→ TASK INSTRUCTIONS
Look through the entries below. Report each line that has the word "anger" in it.

→ RECORD SET
<<<<
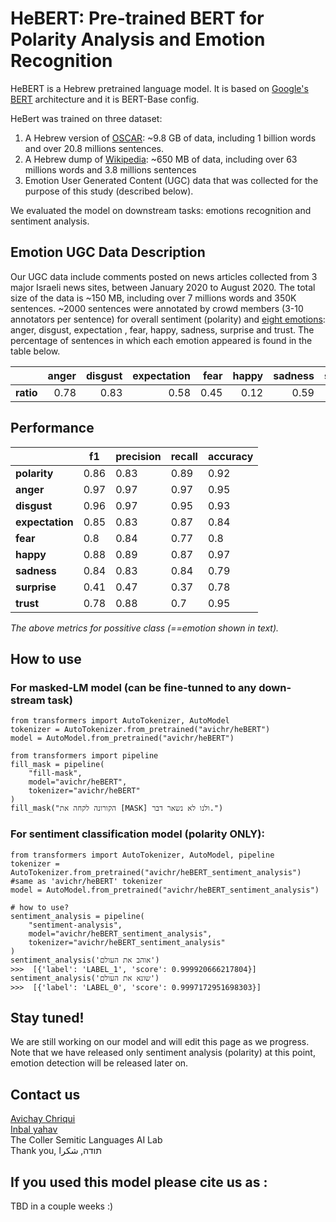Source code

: # HeBERT: Pre-trained BERT for Polarity Analysis and Emotion Recognition
HeBERT is a Hebrew pretrained language model. It is based on [Google's BERT](https://arxiv.org/abs/1810.04805) architecture and it is BERT-Base config. <br>

HeBert was trained on three dataset: 
1. A Hebrew version of [OSCAR](https://oscar-corpus.com/): ~9.8 GB of data, including 1 billion words and over 20.8 millions sentences. 
2. A Hebrew dump of [Wikipedia](https://dumps.wikimedia.org/): ~650 MB of data, including over 63 millions words and 3.8 millions sentences
3. Emotion User Generated Content (UGC) data that was collected for the purpose of this study (described below).<br>
<div>
We evaluated the model on downstream tasks: emotions recognition and sentiment analysis. 

## Emotion UGC Data Description
Our UGC data include comments posted on news articles collected from 3 major Israeli news sites, between January 2020 to August 2020. The total size of the data is ~150 MB, including over 7 millions words and 350K sentences.
~2000 sentences were annotated by crowd members (3-10 annotators per sentence) for overall sentiment (polarity) and [eight emotions](https://en.wikipedia.org/wiki/Robert_Plutchik#Plutchik's_wheel_of_emotions): anger, disgust, expectation , fear, happy, sadness, surprise and trust. 
The percentage of sentences in which each emotion appeared is found in the table below.

|       | anger | disgust | expectation | fear | happy | sadness | surprise | trust | sentiment |
|------:|------:|--------:|------------:|-----:|------:|--------:|---------:|------:|-----------|
| **ratio** |  0.78 |    0.83 |        0.58 | 0.45 |  0.12 |    0.59 |     0.17 |  0.11 | 0.25      |

## Performance
|             | f1   | precision | recall | accuracy |
|-------------|------|-----------|--------|----------|
| **polarity**   | 0.86 | 0.83      | 0.89   | 0.92     |
| **anger**       | 0.97 | 0.97      | 0.97   | 0.95     |
| **disgust**     | 0.96 | 0.97      | 0.95   | 0.93     |
| **expectation** | 0.85 | 0.83      | 0.87   | 0.84     |
| **fear**        | 0.8  | 0.84      | 0.77   | 0.8      |
| **happy**       | 0.88 | 0.89      | 0.87   | 0.97     |
| **sadness**     | 0.84 | 0.83      | 0.84   | 0.79     |
| **surprise**    | 0.41 | 0.47      | 0.37   | 0.78     |
| **trust**       | 0.78 | 0.88      | 0.7    | 0.95     |

*The above metrics for possitive class (==emotion shown in text).*

## How to use
### For masked-LM model (can be fine-tunned to any down-stream task)
	from transformers import AutoTokenizer, AutoModel
	tokenizer = AutoTokenizer.from_pretrained("avichr/heBERT")
	model = AutoModel.from_pretrained("avichr/heBERT")
	
	from transformers import pipeline
	fill_mask = pipeline(
	    "fill-mask",
	    model="avichr/heBERT",
	    tokenizer="avichr/heBERT"
	)
	fill_mask("הקורונה לקחה את [MASK] ולנו לא נשאר דבר.")

### For sentiment classification model (polarity ONLY):
	from transformers import AutoTokenizer, AutoModel, pipeline
	tokenizer = AutoTokenizer.from_pretrained("avichr/heBERT_sentiment_analysis") #same as 'avichr/heBERT' tokenizer
	model = AutoModel.from_pretrained("avichr/heBERT_sentiment_analysis")
	
	# how to use?
	sentiment_analysis = pipeline(
	    "sentiment-analysis",
	    model="avichr/heBERT_sentiment_analysis",
	    tokenizer="avichr/heBERT_sentiment_analysis"
	)
	sentiment_analysis('אוהב את העולם')
	>>>  [{'label': 'LABEL_1', 'score': 0.999920666217804}]
	sentiment_analysis('שונא את העולם')
	>>>  [{'label': 'LABEL_0', 'score': 0.9997172951698303}]

	


## Stay tuned!
We are still working on our model and will edit this page as we progress. <br>
Note that we have released only sentiment analysis (polarity) at this point, emotion detection will be released later on.

## Contact us
[Avichay Chriqui](mailto:avichayc@mail.tau.ac.il) <br>
[Inbal yahav](mailto:inbalyahav@tauex.tau.ac.il) <br>
The Coller Semitic Languages AI Lab <br>
Thank you, תודה, شكرا <br>

## If you used this model please cite us as :
TBD in a couple weeks :)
>>>>
→ RESPONSE TO THIS TASK
~2000 sentences were annotated by crowd members (3-10 annotators per sentence) for overall sentiment (polarity) and [eight emotions](https://en.wikipedia.org/wiki/Robert_Plutchik#Plutchik's_wheel_of_emotions): anger, disgust, expectation , fear, happy, sadness, surprise and trust. 
|       | anger | disgust | expectation | fear | happy | sadness | surprise | trust | sentiment |
| **anger**       | 0.97 | 0.97      | 0.97   | 0.95     |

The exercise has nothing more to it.